Car designers talk about two types of safety: primary safety and secondary safety.

It’s all about the music. Not
It’s all about the music. Not

Car designers talk about two types of safety: primary safety and secondary safety.

Primary safety is about avoiding accidents. Good visibility, sure-footed handling, powerful brakes and sufficient acceleration to drive out of difficult situations are all important primary safety factors.

Secondary safety involves protecting vehicle occupants once an accident is already underway. Seat belts, shatterproof glass, collapsible steering columns and airbags are all examples of secondary safety technology.

If primary safety measures are up to a high standard, however, those secondary features will never come into play. As well, avoiding an accident is always better than surviving an accident.

Now think about primary and secondary safety as they might apply to music festivals.

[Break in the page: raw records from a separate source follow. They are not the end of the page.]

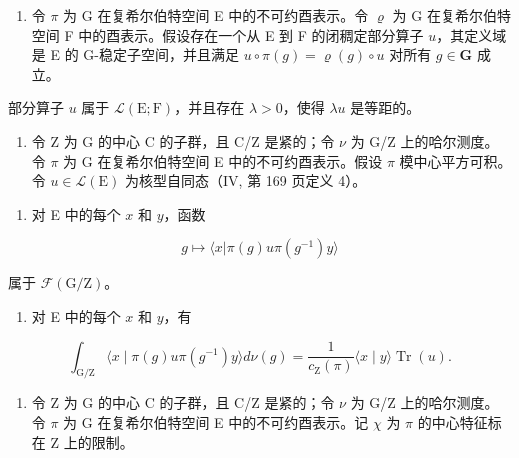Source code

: \begin{enumerate}
\def\labelenumi{\arabic{enumi})}
\setcounter{enumi}{12}
\tightlist
\item
  令 \(\pi\) 为 G 在复希尔伯特空间 E 中的不可约酉表示。令 \(\varrho\) 为 G 在复希尔伯特空间 F 中的酉表示。假设存在一个从 E 到 F 的闭稠定部分算子 \(u\)，其定义域是 E 的 G-稳定子空间，并且满足 \(u \circ \pi(g) = \varrho(g) \circ u\) 对所有 \(g \in \mathbf{G}\) 成立。
\end{enumerate}

部分算子 \(u\) 属于 \(\mathcal{L}(\mathrm{E};\mathrm{F})\)，并且存在 \(\lambda > 0\)，使得 \(\lambda u\) 是等距的。

\begin{enumerate}
\def\labelenumi{\arabic{enumi})}
\setcounter{enumi}{13}
\tightlist
\item
  令 Z 为 G 的中心 C 的子群，且 C/Z 是紧的；令 \(\nu\) 为 G/Z 上的哈尔测度。令 \(\pi\) 为 G 在复希尔伯特空间 E 中的不可约酉表示。假设 \(\pi\) 模中心平方可积。令 \(u \in \mathcal{L}(\mathrm{E})\) 为核型自同态（IV, 第 169 页定义 4）。
\end{enumerate}

\begin{enumerate}
\def\labelenumi{\alph{enumi})}
\tightlist
\item
  对 E 中的每个 \(x\) 和 \(y\)，函数
\end{enumerate}

\[
g \mapsto \langle x | \pi (g) u \pi (g ^ {- 1}) y \rangle
\]

属于 \(\mathcal{F}(\mathrm{G / Z})\)。

\begin{enumerate}
\def\labelenumi{\alph{enumi})}
\setcounter{enumi}{1}
\tightlist
\item
  对 E 中的每个 \(x\) 和 \(y\)，有
\end{enumerate}

\[
\int_ {\mathrm{G} / \mathrm{Z}} \langle x \mid \pi (g) u \pi (g ^ {- 1}) y \rangle d \nu (g) = \frac {1}{c _ {\mathrm{Z}} (\pi)} \langle x \mid y \rangle \operatorname{Tr} (u).
\]

\begin{enumerate}
\def\labelenumi{\arabic{enumi})}
\setcounter{enumi}{14}
\tightlist
\item
  令 Z 为 G 的中心 C 的子群，且 C/Z 是紧的；令 \(\nu\) 为 G/Z 上的哈尔测度。令 \(\pi\) 为 G 在复希尔伯特空间 E 中的不可约酉表示。记 \(\chi\) 为 \(\pi\) 的中心特征标在 Z 上的限制。
\end{enumerate}

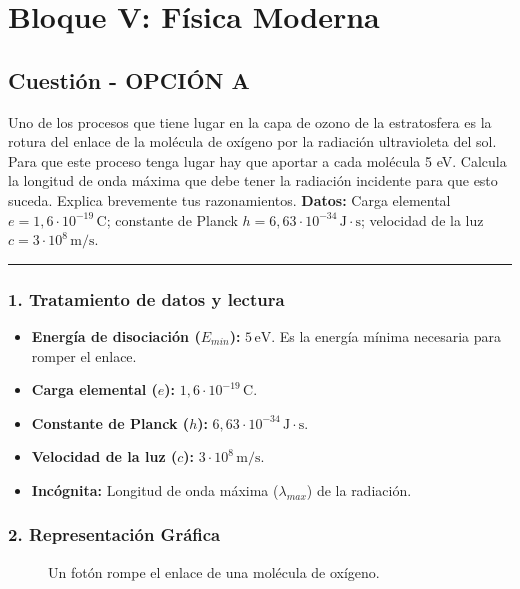 \newpage
\section{Bloque V: Física Moderna}
\label{sec:moderna_2012_sep}

\subsection{Cuestión - OPCIÓN A}
\label{subsec:VA_2012_sep}

\begin{cajaenunciado}
Uno de los procesos que tiene lugar en la capa de ozono de la estratosfera es la rotura del enlace de la molécula de oxígeno por la radiación ultravioleta del sol. Para que este proceso tenga lugar hay que aportar a cada molécula 5 eV. Calcula la longitud de onda máxima que debe tener la radiación incidente para que esto suceda. Explica brevemente tus razonamientos.
\textbf{Datos:} Carga elemental $e=1,6\cdot10^{-19}\,\text{C}$; constante de Planck $h=6,63\cdot10^{-34}\,\text{J}\cdot\text{s}$; velocidad de la luz $c=3\cdot10^8\,\text{m/s}$.
\end{cajaenunciado}
\hrule

\subsubsection*{1. Tratamiento de datos y lectura}
\begin{itemize}
    \item \textbf{Energía de disociación ($E_{min}$):} $5\,\text{eV}$. Es la energía mínima necesaria para romper el enlace.
    \item \textbf{Carga elemental ($e$):} $1,6 \cdot 10^{-19}\,\text{C}$.
    \item \textbf{Constante de Planck ($h$):} $6,63 \cdot 10^{-34}\,\text{J}\cdot\text{s}$.
    \item \textbf{Velocidad de la luz ($c$):} $3 \cdot 10^8\,\text{m/s}$.
    \item \textbf{Incógnita:} Longitud de onda máxima ($\lambda_{max}$) de la radiación.
\end{itemize}

\subsubsection*{2. Representación Gráfica}
\begin{figure}[H]
    \centering
    \caption{Un fotón rompe el enlace de una molécula de oxígeno.}
\end{figure}

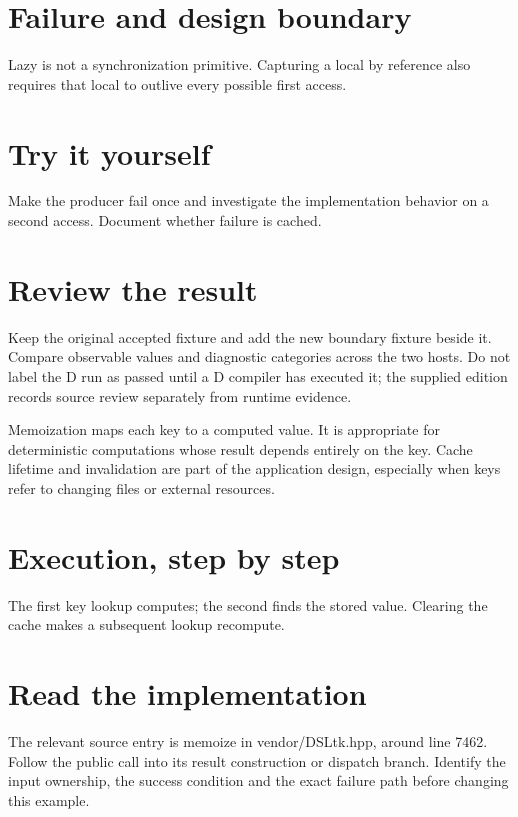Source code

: 
\section*{Failure and design boundary}
Lazy is not a synchronization primitive. Capturing a local by reference also requires that local to outlive every possible first access.

\section*{Try it yourself}
Make the producer fail once and investigate the implementation behavior on a second access. Document whether failure is cached.

\section*{Review the result}
Keep the original accepted fixture and add the new boundary fixture beside it. Compare observable values and diagnostic categories across the two hosts. Do not label the D run as passed until a D compiler has executed it; the supplied edition records source review separately from runtime evidence.

\clearpage
{}
Memoization maps each key to a computed value. It is appropriate for deterministic computations whose result depends entirely on the key. Cache lifetime and invalidation are part of the application design, especially when keys refer to changing files or external resources.


\section*{Execution, step by step}
The first key lookup computes; the second finds the stored value. Clearing the cache makes a subsequent lookup recompute.

\section*{Read the implementation}
The relevant source entry is memoize in vendor/DSLtk.hpp, around line 7462. Follow the public call into its result construction or dispatch branch. Identify the input ownership, the success condition and the exact failure path before changing this example.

In the wake of Saturday’s Knockout Games of Destiny Dancy Party at Sydney Olympic Park, which left teenage rave fan Callum Brosnan dead and saw 16 people rushed to hospital, three of them subsequently placed in induced comas, we will hear a great deal about secondary safety.

That is, what should have been done once the “accident” – young people taking drugs – was already underway.

The Greens and others will likely repeat their earlier support for pill testing at such events. This is a largely unworkable solution to a problem more effectively addressed at a primary level.

Far more sensible are the likes of NSW Police Assistant Commissioner Peter Thurtell, who yesterday urged partygoers to stop “gambling with their lives”.

“These drugs are not safe,” Assistant Commissioner Thurtell said. “There is no safe limit.

“Please stay away from drugs all together because if you keep on doing them eventually it might be you.”

There is also an obvious primary safety issue for the organisers of these events, which in far too many cases are not music festivals at all. They are drug festivals with an almost-incidental musical component.

One of the five people arrested over drugs charges at the Knockout Games of Destiny Dancy Party had bags of drugs spilling from his pants, it was alleged yesterday in Parramatta Local Court.

An 18-year-old girl was allegedly found with 390 MDMA capsules.

Those alleged amounts of illicit drugs do not indicate a party culture that is chiefly focused on music.

You might even say that music at these events is secondary.

(This morning’s Daily Telegraph editorial.)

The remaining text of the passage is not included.